Чудище ненасытное, вечно алчущее.
Сколько не дай ему, сожрет.
Не бойтесь, не лопнет.
Годное усвоит, а ненужное выплюнет.
А то покатает словечко во рту, за зубами, как леденец, оближет, обсосет и приспособит к употреблению: вместо галльского "шер ами" нате вам шаромыжника, а вместо китайского "пиль нянь" - вареное ухо, пельмень.
И смешны мне вопли языковых пуристов, что надо бы оградить нашу святыню от
иноплеменной агрессии, запретить к чертям собачьим все эти компьютерные
политические англицизмы, а общение на уличном жаргоне вообще объявить уголовно
наказуемым деянием.
Сколь не убеждай широкие массы трудящихся слово, скажем, "интернет", торжественно
проклясть,забыть, заменить его на выражение русское, исконно-посконное, что-нибудь, вроде "паутина людская", они не внемлют.
И интернет, хоть ап стену убейся, будут называть тырнетом.
Имэйл — емелей и мылом.
Клавиатуру - клавой.
А не – "паутина, чертом плетенная".
Не – "ячея понарошная".
Не – "американский невод".
Не – "ярус с крючками, с наживкой, для улавливания человеков".
И-и-и, нет!
Инет.
Хоть сажай нас за это.
Никогда хорошилище не потащится по русскому гульбищу из ристалища на позорище, в
мокроступах и с растопыркой.
А потащится франт, петиметр, крутой модник, из салона в театр, в калошах и с
зонтиком.
Запреты в лексической сфере не просто бессмысленны, но опасны чрезвычайно.

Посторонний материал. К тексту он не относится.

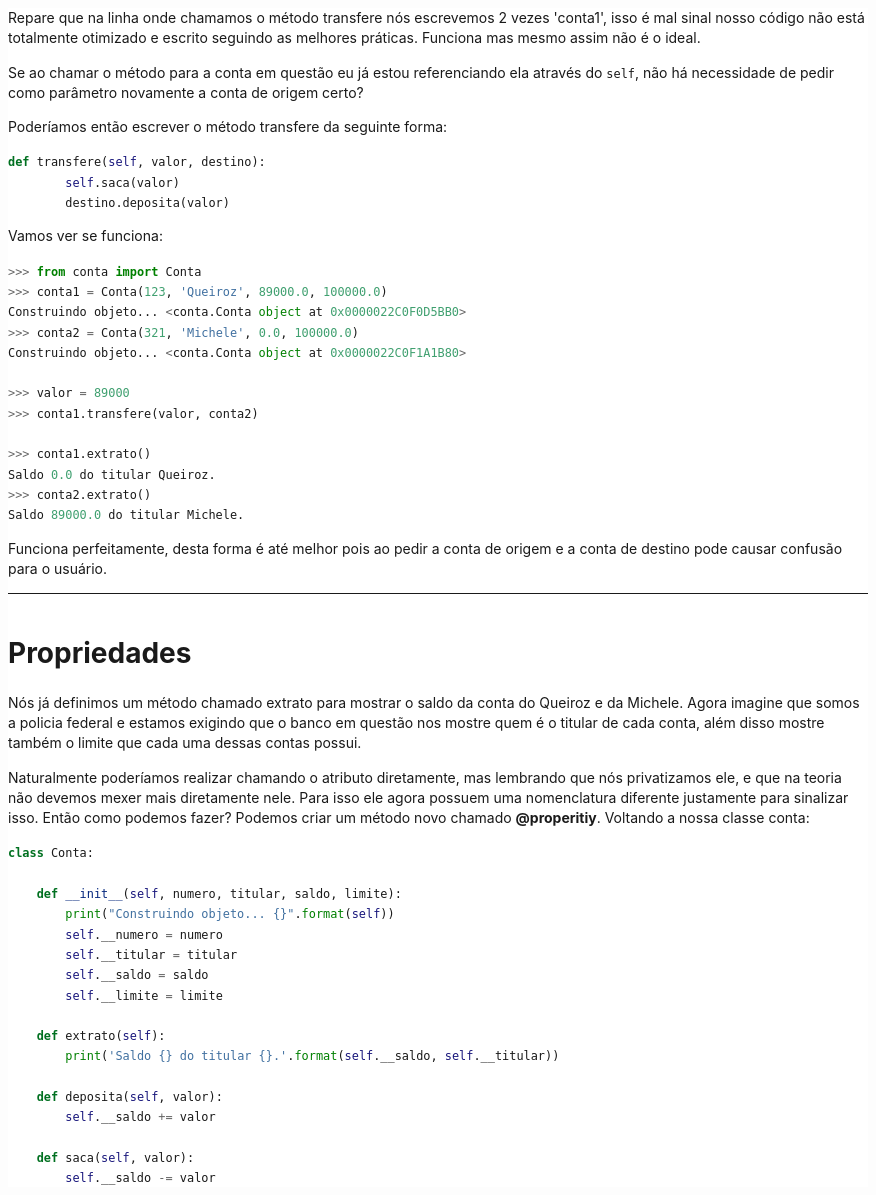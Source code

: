 Repare que na linha onde chamamos o método transfere nós escrevemos 2 vezes 'conta1', isso é mal sinal nosso código não está totalmente otimizado e escrito seguindo as melhores práticas. Funciona mas mesmo assim não é o ideal.

Se ao chamar o método para a conta em questão eu já estou referenciando ela através do `self`, não há necessidade de pedir como parâmetro novamente a conta de origem certo? 

Poderíamos então escrever o método transfere da seguinte forma:

```python
def transfere(self, valor, destino):
        self.saca(valor)
        destino.deposita(valor)
```

Vamos ver se funciona:

```python
>>> from conta import Conta
>>> conta1 = Conta(123, 'Queiroz', 89000.0, 100000.0)
Construindo objeto... <conta.Conta object at 0x0000022C0F0D5BB0>
>>> conta2 = Conta(321, 'Michele', 0.0, 100000.0)
Construindo objeto... <conta.Conta object at 0x0000022C0F1A1B80>

>>> valor = 89000
>>> conta1.transfere(valor, conta2)

>>> conta1.extrato()
Saldo 0.0 do titular Queiroz.
>>> conta2.extrato()
Saldo 89000.0 do titular Michele.
```

Funciona perfeitamente, desta forma é até melhor pois ao pedir a conta de origem e a conta de destino pode causar confusão para o usuário.

---

# Propriedades

Nós já definimos um método chamado extrato para mostrar o saldo da conta do Queiroz e da Michele. Agora imagine que somos a policia federal e estamos exigindo que o banco em questão nos mostre quem é o titular de cada conta, além disso mostre também o limite que cada uma dessas contas possui.

Naturalmente poderíamos realizar chamando o atributo diretamente, mas lembrando que nós privatizamos ele, e que na teoria não devemos mexer mais diretamente nele. Para isso ele agora possuem uma nomenclatura diferente justamente para sinalizar isso. Então como podemos fazer? Podemos criar um método novo chamado **@properitiy**. Voltando a nossa classe conta: 

```python
class Conta:

    def __init__(self, numero, titular, saldo, limite):
        print("Construindo objeto... {}".format(self))
        self.__numero = numero
        self.__titular = titular
        self.__saldo = saldo
        self.__limite = limite

    def extrato(self):
        print('Saldo {} do titular {}.'.format(self.__saldo, self.__titular))

    def deposita(self, valor):
        self.__saldo += valor

    def saca(self, valor):
        self.__saldo -= valor

```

Сами по себе они в России являются непреложными предвестниками беды, и
соотнесимы лишь с запретами на водку.
Свидетельствую, как специалист, и просто как человек, живущий тут долго: отменяя те или иные слова, и даже отдельные буквы, мы получаем, как следствие, пугачевский бунт, дворцовый переворот, декабристское восстание, кровавое воскресенье, Август, Февраль, Октябрь.
Войну.
Революцию.
Госпереворот.
Коллапс.
Дефолт.
Перестройку.
Звезду Полынь.
Гуляй-Поле.
Вот, на Украине вздумали на русский язык наехать.
И что?
И чо, шо, што, що?
Шта-а-а?!
Наше чудище себя в обиду не даст.
Чудное, чарое, чуть-что, очумелое, чу...
Или возьмите замечательное словосочетание: "Нас выкинут из Свифта".
Фистула софиста.
В свете софита.
Обойдемся без вашего свиста.
Без вашего фаст-фуда.
Без ваших фашистов.
Фетишистов.
Но не без Фауста.
Вот если б нас "Путешествия Гуливера" лишили, то это да, это месть.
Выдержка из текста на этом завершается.